Quote the listing below in its entirety, omitting every image.

+++

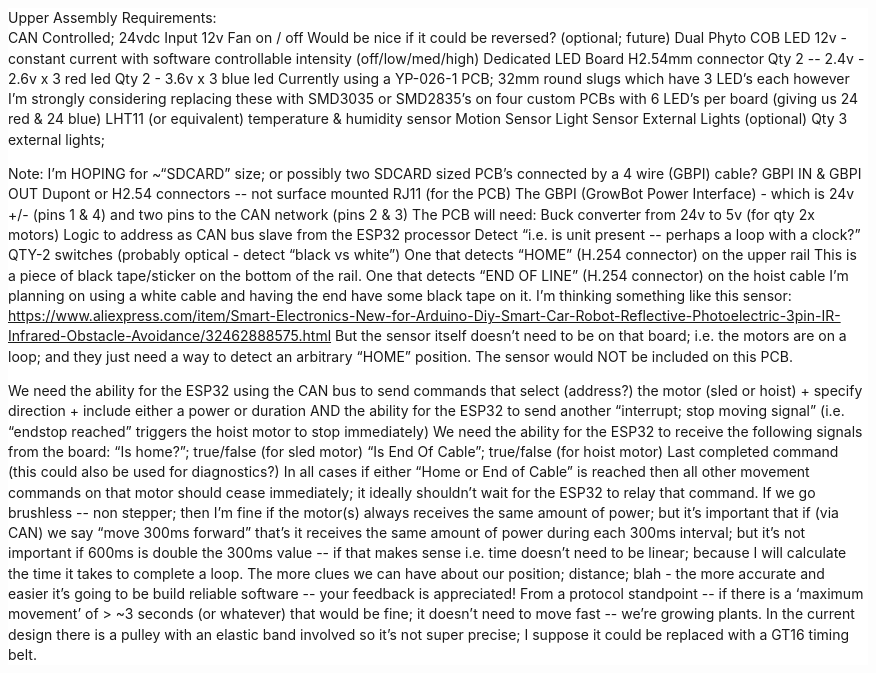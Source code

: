 Upper Assembly
Requirements:  
CAN Controlled; 24vdc Input
12v Fan
on / off
Would be nice if it could be reversed? (optional; future)
Dual Phyto COB LED 12v - constant current with software controllable intensity (off/low/med/high)
Dedicated LED Board
H2.54mm connector
Qty 2  -- 2.4v - 2.6v x 3 red led
Qty 2 - 3.6v x 3 blue led
Currently using a YP-026-1 PCB; 32mm round slugs which have 3 LED’s each however I’m strongly considering replacing these with SMD3035 or SMD2835’s on four custom PCBs with 6 LED’s per board (giving us 24 red & 24 blue)
LHT11 (or equivalent)
temperature & humidity sensor 
Motion Sensor
Light Sensor
External Lights (optional)
Qty 3 external lights; 


Note: I’m HOPING for ~“SDCARD” size; or possibly two SDCARD sized PCB’s connected by a 4 wire (GBPI) cable? 
GBPI IN & GBPI OUT
Dupont or H2.54 connectors -- not surface mounted RJ11 (for the PCB)
The GBPI (GrowBot Power Interface) - which is 24v +/-  (pins 1 & 4) and two pins to the CAN network (pins 2 & 3)
The PCB will need:
Buck converter from 24v to 5v (for qty 2x motors)
Logic to address as CAN bus slave from the ESP32 processor
Detect “i.e. is unit present -- perhaps a loop with a clock?”
QTY-2 switches (probably optical - detect “black vs white”) 
One that detects “HOME” (H.254 connector) on the upper rail
This is a piece of black tape/sticker on the bottom of the rail. 
One that detects “END OF LINE” (H.254 connector) on the hoist cable
I’m planning on using a white cable and having the end have some black tape on it. 
I’m thinking something like this sensor: 
https://www.aliexpress.com/item/Smart-Electronics-New-for-Arduino-Diy-Smart-Car-Robot-Reflective-Photoelectric-3pin-IR-Infrared-Obstacle-Avoidance/32462888575.html
But the sensor itself doesn’t need to be on that board; i.e. the motors are on a loop; and they just need a way to detect an arbitrary “HOME” position. 
The sensor would NOT be included on this PCB.

We need the ability for the ESP32 using the CAN bus to send commands that select (address?) the motor (sled or hoist) + specify direction + include either a power or duration AND the ability for the ESP32 to send another “interrupt; stop moving signal” (i.e. “endstop reached” triggers the hoist motor to stop immediately)
We need the ability for the ESP32 to receive the following signals from the board: 
“Is home?”; true/false  (for sled motor)
“Is End Of Cable”; true/false (for hoist motor)
Last completed command (this could also be used for diagnostics?)
In all cases if either “Home or End of Cable” is reached then all other movement commands on that motor should cease immediately; it ideally shouldn’t wait for the ESP32 to relay that command. 
If we go brushless -- non stepper; then I’m fine if the motor(s) always receives the same amount of power; but it’s important that if (via CAN) we say “move 300ms forward” that’s it receives the same amount of power during each 300ms interval;  but it’s not important if 600ms is double the 300ms value -- if that makes sense i.e. time doesn’t need to be linear; because I will calculate the time it takes to complete a loop.  The more clues we can have about our position; distance; blah - the more accurate and easier it’s going to be build reliable software -- your feedback is appreciated!
From a protocol standpoint -- if there is a ‘maximum movement’ of > ~3 seconds (or whatever) that would be fine; it doesn’t need to move fast -- we’re growing plants.   In the current design there is a pulley with an elastic band involved so it’s not super precise; I suppose it could be replaced with a GT16 timing belt.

+++

__Final answer__.
Source code

: Upper Assembly
Requirements:  
CAN Controlled; 24vdc Input
12v Fan
on / off
Would be nice if it could be reversed? (optional; future)
Dual Phyto COB LED 12v - constant current with software controllable intensity (off/low/med/high)
Dedicated LED Board
H2.54mm connector
Qty 2  -- 2.4v - 2.6v x 3 red led
Qty 2 - 3.6v x 3 blue led
Currently using a YP-026-1 PCB; 32mm round slugs which have 3 LED’s each however I’m strongly considering replacing these with SMD3035 or SMD2835’s on four custom PCBs with 6 LED’s per board (giving us 24 red & 24 blue)
LHT11 (or equivalent)
temperature & humidity sensor 
Motion Sensor
Light Sensor
External Lights (optional)
Qty 3 external lights; 


Note: I’m HOPING for ~“SDCARD” size; or possibly two SDCARD sized PCB’s connected by a 4 wire (GBPI) cable? 
GBPI IN & GBPI OUT
Dupont or H2.54 connectors -- not surface mounted RJ11 (for the PCB)
The GBPI (GrowBot Power Interface) - which is 24v +/-  (pins 1 & 4) and two pins to the CAN network (pins 2 & 3)
The PCB will need:
Buck converter from 24v to 5v (for qty 2x motors)
Logic to address as CAN bus slave from the ESP32 processor
Detect “i.e. is unit present -- perhaps a loop with a clock?”
QTY-2 switches (probably optical - detect “black vs white”) 
One that detects “HOME” (H.254 connector) on the upper rail
This is a piece of black tape/sticker on the bottom of the rail. 
One that detects “END OF LINE” (H.254 connector) on the hoist cable
I’m planning on using a white cable and having the end have some black tape on it. 
I’m thinking something like this sensor: 
https://www.aliexpress.com/item/Smart-Electronics-New-for-Arduino-Diy-Smart-Car-Robot-Reflective-Photoelectric-3pin-IR-Infrared-Obstacle-Avoidance/32462888575.html
But the sensor itself doesn’t need to be on that board; i.e. the motors are on a loop; and they just need a way to detect an arbitrary “HOME” position. 
The sensor would NOT be included on this PCB.

We need the ability for the ESP32 using the CAN bus to send commands that select (address?) the motor (sled or hoist) + specify direction + include either a power or duration AND the ability for the ESP32 to send another “interrupt; stop moving signal” (i.e. “endstop reached” triggers the hoist motor to stop immediately)
We need the ability for the ESP32 to receive the following signals from the board: 
“Is home?”; true/false  (for sled motor)
“Is End Of Cable”; true/false (for hoist motor)
Last completed command (this could also be used for diagnostics?)
In all cases if either “Home or End of Cable” is reached then all other movement commands on that motor should cease immediately; it ideally shouldn’t wait for the ESP32 to relay that command. 
If we go brushless -- non stepper; then I’m fine if the motor(s) always receives the same amount of power; but it’s important that if (via CAN) we say “move 300ms forward” that’s it receives the same amount of power during each 300ms interval;  but it’s not important if 600ms is double the 300ms value -- if that makes sense i.e. time doesn’t need to be linear; because I will calculate the time it takes to complete a loop.  The more clues we can have about our position; distance; blah - the more accurate and easier it’s going to be build reliable software -- your feedback is appreciated!
From a protocol standpoint -- if there is a ‘maximum movement’ of > ~3 seconds (or whatever) that would be fine; it doesn’t need to move fast -- we’re growing plants.   In the current design there is a pulley with an elastic band involved so it’s not super precise; I suppose it could be replaced with a GT16 timing belt.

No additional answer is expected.